TASK DIRECTIONS:
Find each line in the following listing that has the string "documentclass", then state the count and nothing else.

DATASET ENTRIES:
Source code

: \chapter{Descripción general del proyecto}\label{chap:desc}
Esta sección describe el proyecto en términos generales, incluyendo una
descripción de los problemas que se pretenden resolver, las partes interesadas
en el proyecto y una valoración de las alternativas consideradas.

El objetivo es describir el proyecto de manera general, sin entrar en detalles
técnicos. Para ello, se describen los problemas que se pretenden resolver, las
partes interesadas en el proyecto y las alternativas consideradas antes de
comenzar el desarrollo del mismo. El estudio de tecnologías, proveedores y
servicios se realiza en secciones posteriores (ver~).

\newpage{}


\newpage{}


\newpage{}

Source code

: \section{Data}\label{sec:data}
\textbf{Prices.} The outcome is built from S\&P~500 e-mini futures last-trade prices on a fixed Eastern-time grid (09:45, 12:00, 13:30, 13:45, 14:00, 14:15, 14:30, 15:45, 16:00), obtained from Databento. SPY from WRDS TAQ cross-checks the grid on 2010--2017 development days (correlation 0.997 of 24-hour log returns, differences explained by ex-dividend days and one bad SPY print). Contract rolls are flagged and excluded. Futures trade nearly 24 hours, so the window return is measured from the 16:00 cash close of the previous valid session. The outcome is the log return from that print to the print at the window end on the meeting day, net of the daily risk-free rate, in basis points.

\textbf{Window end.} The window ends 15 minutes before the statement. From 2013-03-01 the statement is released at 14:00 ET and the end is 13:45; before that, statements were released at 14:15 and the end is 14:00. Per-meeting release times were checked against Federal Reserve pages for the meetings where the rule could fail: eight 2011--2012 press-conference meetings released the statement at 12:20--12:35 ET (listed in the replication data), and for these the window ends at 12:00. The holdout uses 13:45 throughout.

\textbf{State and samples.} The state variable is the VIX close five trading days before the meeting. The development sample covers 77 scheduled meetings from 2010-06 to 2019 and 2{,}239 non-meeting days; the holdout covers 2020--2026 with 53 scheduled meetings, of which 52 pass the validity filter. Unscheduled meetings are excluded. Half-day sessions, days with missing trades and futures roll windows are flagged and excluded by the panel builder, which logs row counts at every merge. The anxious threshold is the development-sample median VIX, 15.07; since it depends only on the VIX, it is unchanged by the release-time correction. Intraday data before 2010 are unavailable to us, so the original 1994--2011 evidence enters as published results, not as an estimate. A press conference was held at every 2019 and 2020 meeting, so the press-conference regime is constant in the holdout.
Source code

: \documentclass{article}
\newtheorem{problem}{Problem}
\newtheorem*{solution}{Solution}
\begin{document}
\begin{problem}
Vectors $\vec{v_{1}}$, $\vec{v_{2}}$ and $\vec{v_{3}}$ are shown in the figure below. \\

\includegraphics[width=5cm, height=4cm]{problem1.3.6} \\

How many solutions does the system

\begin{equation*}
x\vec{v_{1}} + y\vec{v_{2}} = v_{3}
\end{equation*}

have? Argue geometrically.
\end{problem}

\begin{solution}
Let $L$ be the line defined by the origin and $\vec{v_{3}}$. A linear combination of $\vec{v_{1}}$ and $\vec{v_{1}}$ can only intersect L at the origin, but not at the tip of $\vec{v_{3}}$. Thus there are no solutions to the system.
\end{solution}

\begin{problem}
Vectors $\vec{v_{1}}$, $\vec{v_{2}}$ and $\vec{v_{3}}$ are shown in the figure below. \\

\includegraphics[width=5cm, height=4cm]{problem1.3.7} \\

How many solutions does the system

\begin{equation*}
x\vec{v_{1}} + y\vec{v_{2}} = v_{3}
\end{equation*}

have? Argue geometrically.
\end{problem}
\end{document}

--

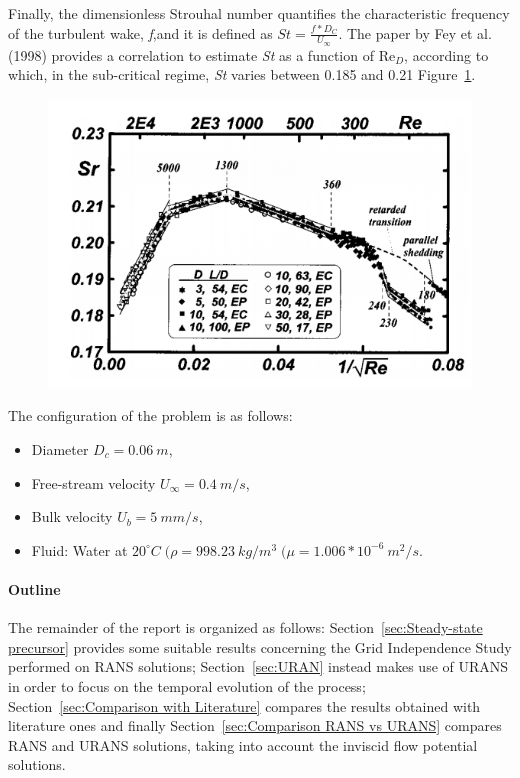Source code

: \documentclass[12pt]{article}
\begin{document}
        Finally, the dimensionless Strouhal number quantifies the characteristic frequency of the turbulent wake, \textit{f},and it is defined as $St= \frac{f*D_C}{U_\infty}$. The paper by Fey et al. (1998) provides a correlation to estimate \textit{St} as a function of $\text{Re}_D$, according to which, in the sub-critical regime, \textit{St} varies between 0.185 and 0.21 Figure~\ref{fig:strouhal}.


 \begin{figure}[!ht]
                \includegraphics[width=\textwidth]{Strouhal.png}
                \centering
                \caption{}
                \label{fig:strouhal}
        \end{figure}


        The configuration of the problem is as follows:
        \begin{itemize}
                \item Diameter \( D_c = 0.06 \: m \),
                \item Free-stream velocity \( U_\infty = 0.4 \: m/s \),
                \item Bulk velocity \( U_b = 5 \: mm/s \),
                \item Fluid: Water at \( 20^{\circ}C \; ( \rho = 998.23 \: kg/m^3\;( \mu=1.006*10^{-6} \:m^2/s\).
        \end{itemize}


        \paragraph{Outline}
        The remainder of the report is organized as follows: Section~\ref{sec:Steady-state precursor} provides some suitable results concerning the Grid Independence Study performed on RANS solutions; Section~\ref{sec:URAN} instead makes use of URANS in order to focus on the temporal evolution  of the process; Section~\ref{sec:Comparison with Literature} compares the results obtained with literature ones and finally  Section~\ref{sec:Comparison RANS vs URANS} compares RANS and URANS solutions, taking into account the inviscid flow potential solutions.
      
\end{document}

---

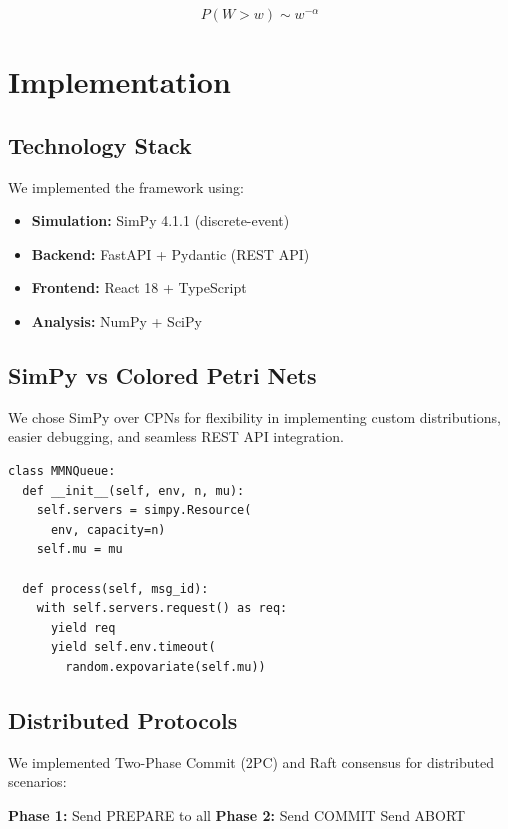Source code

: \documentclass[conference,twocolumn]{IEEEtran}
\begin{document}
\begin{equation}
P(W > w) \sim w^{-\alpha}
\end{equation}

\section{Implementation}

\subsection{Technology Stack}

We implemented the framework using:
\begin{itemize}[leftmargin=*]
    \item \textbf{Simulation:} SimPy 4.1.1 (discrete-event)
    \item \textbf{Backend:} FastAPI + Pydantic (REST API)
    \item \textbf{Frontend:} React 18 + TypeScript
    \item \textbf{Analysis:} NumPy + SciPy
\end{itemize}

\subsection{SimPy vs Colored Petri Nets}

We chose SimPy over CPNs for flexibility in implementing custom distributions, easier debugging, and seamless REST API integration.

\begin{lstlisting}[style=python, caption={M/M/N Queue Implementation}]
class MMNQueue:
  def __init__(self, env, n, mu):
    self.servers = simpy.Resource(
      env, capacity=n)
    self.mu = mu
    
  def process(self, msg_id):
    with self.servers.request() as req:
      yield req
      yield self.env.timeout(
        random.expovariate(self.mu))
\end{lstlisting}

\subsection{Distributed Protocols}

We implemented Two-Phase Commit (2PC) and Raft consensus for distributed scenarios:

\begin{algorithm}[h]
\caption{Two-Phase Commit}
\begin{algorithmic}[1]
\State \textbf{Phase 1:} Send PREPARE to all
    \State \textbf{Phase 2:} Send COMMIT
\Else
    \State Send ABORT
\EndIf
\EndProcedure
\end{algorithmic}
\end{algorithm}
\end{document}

EXPECTED ANSWER:
3